I am thinking Dan Cross, the Google engineer would have had a different
perspective on his active duty time if his legs had been blown off... Really,
there are other things one can do to learn the same lessens. Say like the
Peace Corps...

------
codeslush
I spent four years in the U.S.M.C in the enlisted ranks. This article is an
interesting read, but only really scratches the surface of what one learns in
the military. I didn't spend a single day in a war zone, and still learned
patience and acceptance. I also learned much, much more - and they are skills
that have helped me in my civilian life - personally and professionally.
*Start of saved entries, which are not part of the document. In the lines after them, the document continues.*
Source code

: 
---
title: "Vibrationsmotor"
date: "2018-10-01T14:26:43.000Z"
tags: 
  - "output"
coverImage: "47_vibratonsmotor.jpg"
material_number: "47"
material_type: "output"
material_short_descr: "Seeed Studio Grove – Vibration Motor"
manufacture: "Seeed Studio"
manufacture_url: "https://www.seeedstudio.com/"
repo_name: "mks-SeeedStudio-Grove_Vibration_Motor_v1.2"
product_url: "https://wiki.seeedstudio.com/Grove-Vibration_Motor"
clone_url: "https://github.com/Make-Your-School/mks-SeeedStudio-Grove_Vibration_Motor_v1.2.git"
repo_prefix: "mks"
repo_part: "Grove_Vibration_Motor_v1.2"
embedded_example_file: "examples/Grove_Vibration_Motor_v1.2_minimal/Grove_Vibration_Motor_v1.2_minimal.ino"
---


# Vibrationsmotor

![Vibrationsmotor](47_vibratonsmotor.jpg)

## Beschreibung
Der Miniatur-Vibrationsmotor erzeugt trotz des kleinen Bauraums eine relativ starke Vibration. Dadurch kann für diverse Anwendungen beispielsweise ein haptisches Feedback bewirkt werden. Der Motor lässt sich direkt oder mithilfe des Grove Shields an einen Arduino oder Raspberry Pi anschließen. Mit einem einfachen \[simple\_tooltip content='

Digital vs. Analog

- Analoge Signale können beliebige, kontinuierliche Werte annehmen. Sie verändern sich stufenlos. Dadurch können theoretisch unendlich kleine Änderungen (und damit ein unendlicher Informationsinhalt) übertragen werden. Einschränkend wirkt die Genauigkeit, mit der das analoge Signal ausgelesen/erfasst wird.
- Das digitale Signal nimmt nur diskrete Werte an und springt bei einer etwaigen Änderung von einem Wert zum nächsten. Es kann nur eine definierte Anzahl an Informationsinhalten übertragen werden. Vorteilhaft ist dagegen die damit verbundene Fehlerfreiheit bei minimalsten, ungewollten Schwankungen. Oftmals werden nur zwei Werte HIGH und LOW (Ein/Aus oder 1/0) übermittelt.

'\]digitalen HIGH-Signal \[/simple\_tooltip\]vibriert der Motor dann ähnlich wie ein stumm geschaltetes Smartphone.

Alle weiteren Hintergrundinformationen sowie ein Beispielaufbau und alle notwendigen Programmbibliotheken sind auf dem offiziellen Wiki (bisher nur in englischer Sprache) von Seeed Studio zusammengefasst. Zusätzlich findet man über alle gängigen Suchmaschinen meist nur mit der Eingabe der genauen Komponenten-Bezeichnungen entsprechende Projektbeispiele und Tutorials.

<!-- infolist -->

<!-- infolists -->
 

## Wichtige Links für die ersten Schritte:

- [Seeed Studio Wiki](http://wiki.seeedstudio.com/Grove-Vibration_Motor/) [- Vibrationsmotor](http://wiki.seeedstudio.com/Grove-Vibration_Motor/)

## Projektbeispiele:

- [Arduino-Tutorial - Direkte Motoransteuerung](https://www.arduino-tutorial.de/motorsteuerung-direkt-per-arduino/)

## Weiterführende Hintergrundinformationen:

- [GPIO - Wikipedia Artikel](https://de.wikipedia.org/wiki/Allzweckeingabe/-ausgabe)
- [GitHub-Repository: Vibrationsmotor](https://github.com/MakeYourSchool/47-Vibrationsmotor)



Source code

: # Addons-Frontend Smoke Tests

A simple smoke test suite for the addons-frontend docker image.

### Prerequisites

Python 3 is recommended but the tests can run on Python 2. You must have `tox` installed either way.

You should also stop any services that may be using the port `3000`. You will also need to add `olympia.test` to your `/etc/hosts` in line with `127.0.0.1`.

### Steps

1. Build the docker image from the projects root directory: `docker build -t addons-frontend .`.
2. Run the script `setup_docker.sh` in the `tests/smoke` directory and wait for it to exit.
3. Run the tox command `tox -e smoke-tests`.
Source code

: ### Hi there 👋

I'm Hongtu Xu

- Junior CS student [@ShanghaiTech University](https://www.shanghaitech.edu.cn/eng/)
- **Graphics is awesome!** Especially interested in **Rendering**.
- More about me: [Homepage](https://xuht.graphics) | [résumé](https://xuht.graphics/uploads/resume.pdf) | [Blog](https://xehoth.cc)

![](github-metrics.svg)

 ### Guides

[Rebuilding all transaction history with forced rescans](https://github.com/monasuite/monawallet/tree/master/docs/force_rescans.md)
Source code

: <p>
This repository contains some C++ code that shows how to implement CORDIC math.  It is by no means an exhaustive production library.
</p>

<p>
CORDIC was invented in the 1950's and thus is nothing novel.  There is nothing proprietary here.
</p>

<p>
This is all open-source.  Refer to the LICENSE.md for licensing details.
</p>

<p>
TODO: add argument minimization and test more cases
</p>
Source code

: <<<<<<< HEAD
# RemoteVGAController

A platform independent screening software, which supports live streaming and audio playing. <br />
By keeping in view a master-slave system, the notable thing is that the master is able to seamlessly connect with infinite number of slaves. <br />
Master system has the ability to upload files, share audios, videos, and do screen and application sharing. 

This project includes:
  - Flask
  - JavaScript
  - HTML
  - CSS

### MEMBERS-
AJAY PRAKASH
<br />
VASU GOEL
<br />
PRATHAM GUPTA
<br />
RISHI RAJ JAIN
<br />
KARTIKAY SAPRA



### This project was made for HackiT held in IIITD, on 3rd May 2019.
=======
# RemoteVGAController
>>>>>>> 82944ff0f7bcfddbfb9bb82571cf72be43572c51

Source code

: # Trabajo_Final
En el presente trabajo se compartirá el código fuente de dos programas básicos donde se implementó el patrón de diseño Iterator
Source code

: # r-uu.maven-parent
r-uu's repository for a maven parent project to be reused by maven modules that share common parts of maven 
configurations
I won't enumerate everything here; if I tried, I would fail. But I will
attempt to highlight many of those that repeatedly surface:

1\. Attention to detail. I don't think it matters what your military
occupation is, you will certainly be subjected to this, at least in the
Marines. It starts with boot camp, and continues through your career. The
little things make a big difference. While some of the military training
tactics leave you, this one seems to stay - at least that's been my
experience.

2\. Initiative. If something doesn't look right, can be done better, needs to
be done - do it! I don't even think I recognized this was instilled in me
until I was back in the civilian sector. It does wonders for a career!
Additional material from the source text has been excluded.